An estimated 22,972 residents in Ulster County residents (12.6 percent of the population) are afflicted with hearing, vision and/or ambulatory issues. Each disability presents its own unique obstacles to getting around. With the attendant complications of aging, both physical and mental, the legally A resolution to establish a policy to provide public transportation to county facilities and to sessions of the Ulster County Legislature waits in the wings while UCAT gets a comprehensive, countywide route study awarded to Foursquare Integrated Transportation Planning, Inc , off the ground. UCAT director Toni Roser expects that the study will be completed within six to eight months.
Back to virtual?
As an incremental step, Gurgui would like a return to the two-way video conferencing platforms, widely embraced during the pandemic, used at all committee meetings.
“Yeah, I want that,” said Gurgui. “I want it all. I think things should go back to virtual and then for paratransit needs to be available.
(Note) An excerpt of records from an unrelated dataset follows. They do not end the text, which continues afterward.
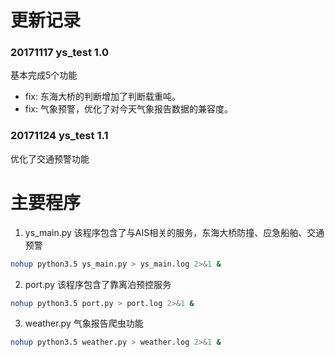 # 更新记录

### 20171117 ys_test 1.0

基本完成5个功能

- fix: 东海大桥的判断增加了判断载重吨。
- fix: 气象预警，优化了对今天气象报告数据的兼容度。


### 20171124 ys_test 1.1

优化了交通预警功能


# 主要程序
1. ys_main.py
该程序包含了与AIS相关的服务，东海大桥防撞、应急船舶、交通预警

```bash
nohup python3.5 ys_main.py > ys_main.log 2>&1 &
```

2. port.py
该程序包含了靠离泊预控服务

```bash
nohup python3.5 port.py > port.log 2>&1 &
```

3. weather.py
气象报告爬虫功能

```bash
nohup python3.5 weather.py > weather.log 2>&1 &
```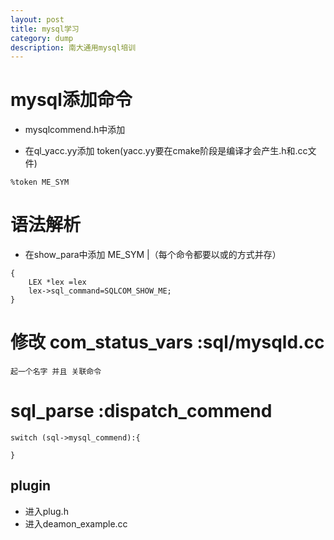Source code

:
 ```yaml
---
layout: post
title: mysql学习
category: dump
description: 南大通用mysql培训
---
```


# mysql添加命令
+ mysqlcommend.h中添加

+ 在ql_yacc.yy添加 token(yacc.yy要在cmake阶段是编译才会产生.h和.cc文件)
```
%token ME_SYM
```

# 语法解析
+ 在show_para中添加 ME_SYM |（每个命令都要以或的方式并存） 
```
{
    LEX *lex =lex
    lex->sql_command=SQLCOM_SHOW_ME;
}
```

# 修改 com_status_vars :sql/mysqld.cc
```
起一个名字 并且 关联命令
```

# sql_parse :dispatch_commend
```
switch (sql->mysql_commend):{

}
```

## plugin
+ 进入plug.h
+ 进入deamon_example.cc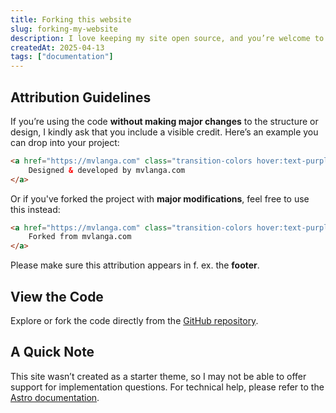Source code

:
 ```yaml
---
title: Forking this website
slug: forking-my-website
description: I love keeping my site open source, and you’re welcome to use the code for your own project — with proper attribution. That said, I’ve put a significant amount of time and care into designing and building this version of the site, so I’d appreciate it if you didn’t claim the work as your own.
createdAt: 2025-04-13
tags: ["documentation"]
---
```


## Attribution Guidelines

If you’re using the code **without making major changes** to the structure or design, I kindly ask that you include a visible credit. Here’s an example you can drop into your project:

```html
<a href="https://mvlanga.com" class="transition-colors hover:text-purple-300">
    Designed & developed by mvlanga.com
</a>
```

Or if you've forked the project with **major modifications**, feel free to use this instead:

```html
<a href="https://mvlanga.com" class="transition-colors hover:text-purple-300">
    Forked from mvlanga.com
</a>
```

Please make sure this attribution appears in f. ex. the **footer**.

## View the Code
Explore or fork the code directly from the [GitHub repository](https://github.com/mvlanga/mvlanga-com-astro).

## A Quick Note

This site wasn’t created as a starter theme, so I may not be able to offer support for implementation questions. For technical help, please refer to the [Astro documentation](https://docs.astro.build).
And it’s not just paratransit, but for everybody.”
It’s an old saw that the moral test of a government is how it treats the most vulnerable among its citizens. To allow for their voices to be heard live and in the flesh at all legislative meetings would be a good start.
There is representation on the legislature for the disabled community currently. Legislator Craig Lopez suffered a high-level spinal-cord injury as a young man.
That representation will double if Lopez and Gurgui both succeed on November 7. Gurgui is running for the open seat in the Saugerties, Ulster, Town of Kingston district. If he wins, ensuring transportation options for all will be at the top of his agenda.